Oh—and if you didn’t already know about the self-employment deduction for health insurance, it never hurts to see if you qualify.
4. Talk to the experts
By becoming an entrepreneur, you’ve learned how to leverage your skills to market and reach a certain audience. You’ve sold others on your expertise and services, but likewise, you need to heed to others who know more than you do.
Talk to your doctor or medical professional about your needs. Explain your specific situation, and any occupational necessities that could be harming your health—such as strenuous activity or a sedentary working environment.
Online guides can only give you so much information, and living in a larger city means gaining access to a plethora of professionals that can get you the help you need.
If you work in Silicon Valley, find a Palo Alto doctor to consult with. If you live in New York City, find a Brooklyn pharmacy that can deliver your prescriptions and save you some time.
Networking shouldn’t have to be explained to anyone who’s gone into business for themselves.
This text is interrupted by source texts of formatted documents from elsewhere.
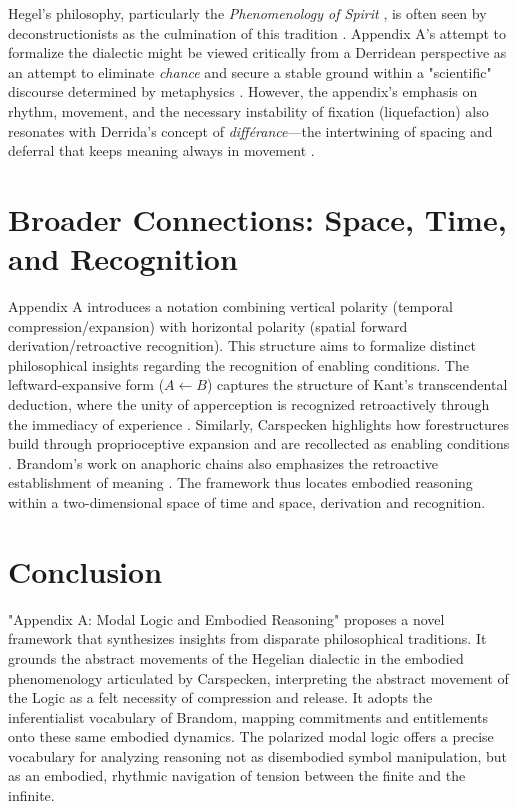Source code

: \documentclass[12pt]{article}
\begin{document}
Hegel's philosophy, particularly the \textit{Phenomenology of Spirit} \parencite{hegel1977phenomenology}, is often seen by deconstructionists as the culmination of this tradition \parencite{Derrida:1973, agamben_language_2006}. Appendix A's attempt to formalize the dialectic might be viewed critically from a Derridean perspective as an attempt to eliminate \textit{chance} and secure a stable ground within a "scientific" discourse determined by metaphysics \parencite{Lucy2004Derrida}. However, the appendix's emphasis on rhythm, movement, and the necessary instability of fixation (liquefaction) also resonates with Derrida's concept of \textit{différance}—the intertwining of spacing and deferral that keeps meaning always in movement \parencite{Derrida:1973}.

\section{Broader Connections: Space, Time, and Recognition}

Appendix A introduces a notation combining vertical polarity (temporal compression/expansion) with horizontal polarity (spatial forward derivation/retroactive recognition). This structure aims to formalize distinct philosophical insights regarding the recognition of enabling conditions. The leftward-expansive form ($A \leftarrow B$) captures the structure of Kant's transcendental deduction, where the unity of apperception is recognized retroactively through the immediacy of experience \parencite{caygill_kant_2004}. Similarly, Carspecken highlights how forestructures build through proprioceptive expansion and are recollected as enabling conditions \parencite{Carspecken1999}. Brandom's work on anaphoric chains also emphasizes the retroactive establishment of meaning \parencite{brandom1994making}. The framework thus locates embodied reasoning within a two-dimensional space of time and space, derivation and recognition.

\section{Conclusion}

"Appendix A: Modal Logic and Embodied Reasoning" proposes a novel framework that synthesizes insights from disparate philosophical traditions. It grounds the abstract movements of the Hegelian dialectic in the embodied phenomenology articulated by Carspecken, interpreting the abstract movement of the Logic as a felt necessity of compression and release. It adopts the inferentialist vocabulary of Brandom, mapping commitments and entitlements onto these same embodied dynamics. The polarized modal logic offers a precise vocabulary for analyzing reasoning not as disembodied symbol manipulation, but as an embodied, rhythmic navigation of tension between the finite and the infinite.

\printbibliography
\end{document}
If you haven’t realized the importance of cultivating relationships, it may be time to head back to your old day job.
When you’re at the gym, talk to the regular who uses the treadmill beside you. When going for a run, talk to the fellow park-goers and neighbors who run with you. Cultivate a network of responsible and active people that will keep you accountable for your health. Talk and learn to motivate them just as much as they motivate you.
And who knows? Maybe you’ll uncover a new business partner.